The literature demonstrates the effectiveness of morphine with titration to effect. The range of doses used in studies varied widely, with the maximum dose recorded being 2000 mg/day. Mean daily dose was 110–250 mg/day. This shows effectiveness over a wide range and that oral morphine, at the correct dose for the individual, is as effective as other opioids and morphine adminstered through nonoral routes. Limited evidence shows that transdermal fentanyl is faster than oral morphine at dealing with breakthrough pain. Some evidence shows that transmucosal fentanyl may be superior to oral morphine in the treatment of breakthrough pain and that fentanyl patches are associated with fewer side effects at the same level of analgesia. Oxycodone, hydromorphone, and morphine provide comparable pain control and are associated with similar adverse events.
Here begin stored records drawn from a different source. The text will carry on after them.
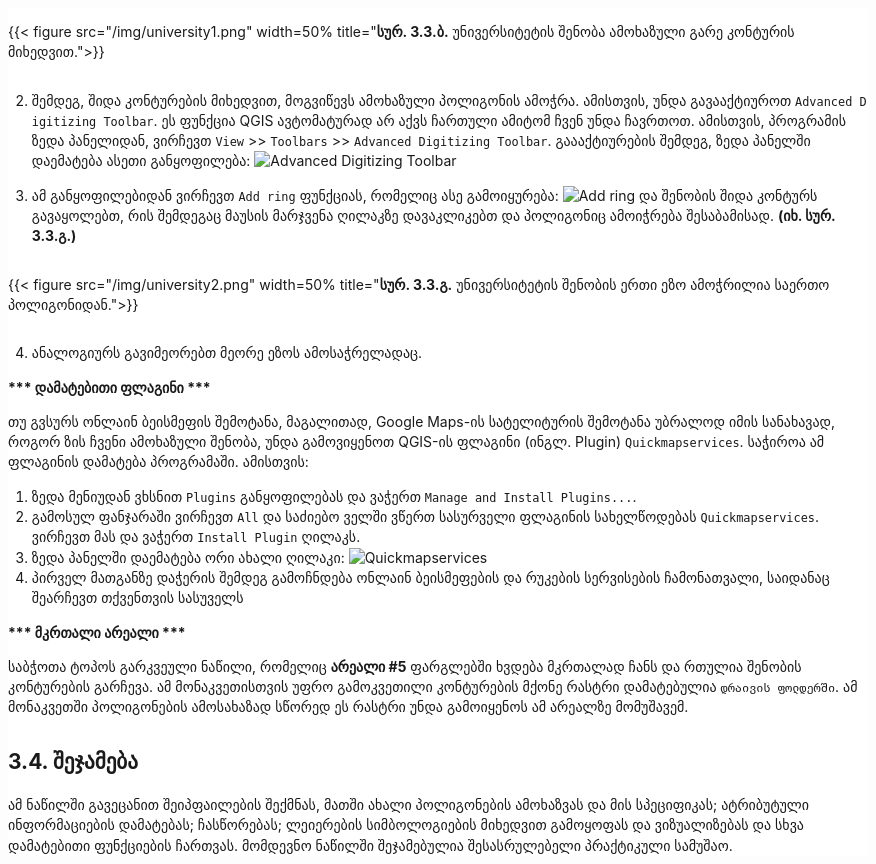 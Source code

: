 <div class="row">
  <div class="column" style="">
    <p>{{< figure src="/img/university1.png" width=50% title="<b>სურ. 3.3.ბ.</b> უნივერსიტეტის შენობა ამოხაზული გარე კონტურის მიხედვით.">}}</p>
  </div>
</div>

  2. შემდეგ, შიდა კონტურების მიხედვით, მოგვიწევს ამოხაზული პოლიგონის ამოჭრა. ამისთვის, უნდა გავააქტიუროთ `Advanced Digitizing Toolbar`. ეს ფუნქცია QGIS ავტომატურად არ აქვს ჩართული ამიტომ ჩვენ უნდა ჩავრთოთ. ამისთვის, პროგრამის ზედა პანელიდან, ვირჩევთ `View` >> `Toolbars` >> `Advanced Digitizing Toolbar`. გაააქტიურების შემდეგ, ზედა პანელში დაემატება ასეთი განყოფილება: ![](/img/advanced.png "Advanced Digitizing Toolbar") 

  3. ამ განყოფილებიდან ვირჩევთ `Add ring` ფუნქციას, რომელიც ასე გამოიყურება: ![](/img/addring.png "Add ring")
  და შენობის შიდა კონტურს გავაყოლებთ, რის შემდეგაც მაუსის მარჯვენა ღილაკზე დავაკლიკებთ და პოლიგონიც ამოიჭრება შესაბამისად. <b>(იხ. სურ. 3.3.გ.)</b>

<div class="row">
  <div class="column" style="">
    <p>{{< figure src="/img/university2.png" width=50% title="<b>სურ. 3.3.გ.</b> უნივერსიტეტის შენობის ერთი ეზო ამოჭრილია საერთო პოლიგონიდან.">}}</p>
  </div>
</div>

  4. ანალოგიურს გავიმეორებთ მეორე ეზოს ამოსაჭრელადაც. 

<b> *** დამატებითი ფლაგინი *** </b> 

თუ გვსურს ონლაინ ბეისმეფის შემოტანა, მაგალითად, Google Maps-ის სატელიტურის შემოტანა უბრალოდ იმის სანახავად, როგორ ზის ჩვენი ამოხაზული შენობა, უნდა გამოვიყენოთ QGIS-ის ფლაგინი (ინგლ. Plugin) `Quickmapservices`. საჭიროა ამ ფლაგინის დამატება პროგრამაში. ამისთვის: 
  1. ზედა მენიუდან ვხსნით `Plugins` განყოფილებას და ვაჭერთ `Manage and Install Plugins...`. 
  2. გამოსულ ფანჯარაში ვირჩევთ `All` და საძიებო ველში ვწერთ სასურველი ფლაგინის სახელწოდებას `Quickmapservices`. ვირჩევთ მას და ვაჭერთ `Install Plugin` ღილაკს.
  3. ზედა პანელში დაემატება ორი ახალი ღილაკი: ![](/img/quickmap.png "Quickmapservices")
  4. პირველ მათგანზე დაჭერის შემდეგ გამოჩნდება ონლაინ ბეისმეფების და რუკების სერვისების ჩამონათვალი, საიდანაც შეარჩევთ თქვენთვის სასუველს

<b> *** მკრთალი არეალი *** </b>  

საბჭოთა ტოპოს გარკვეული ნაწილი, რომელიც <b>არეალი #5</b> ფარგლებში ხვდება მკრთალად ჩანს და რთულია შენობის კონტურების გარჩევა. ამ მონაკვეთისთვის უფრო გამოკვეთილი კონტურების მქონე რასტრი დამატებულია `დრაივის ფოლდერში`. ამ მონაკვეთში პოლიგონების ამოსახაზად სწორედ ეს რასტრი უნდა გამოიყენოს ამ არეალზე მომუშავემ.

## 3.4. შეჯამება

ამ ნაწილში გავეცანით შეიპფაილების შექმნას, მათში ახალი პოლიგონების ამოხაზვას და მის სპეციფიკას; ატრიბუტული ინფორმაციების დამატებას; ჩასწორებას; ლეიერების სიმბოლოგიების მიხედვით გამოყოფას და ვიზუალიზებას და სხვა დამატებითი ფუნქციების ჩართვას. მომდევნო ნაწილში შეჯამებულია შესასრულებელი პრაქტიკული სამუშაო.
A small number of patients appear to develop intolerable side effects as the result of using oral opioids. Findings support the effectiveness of various forms of opioids for pain control, and the appropriateness of dose titration across a wide range, with specific medication selected according to each patient's responses and preferences.

Nursing Implications

These findings show that titrating to pain relief, using modified-release opioids, is possible.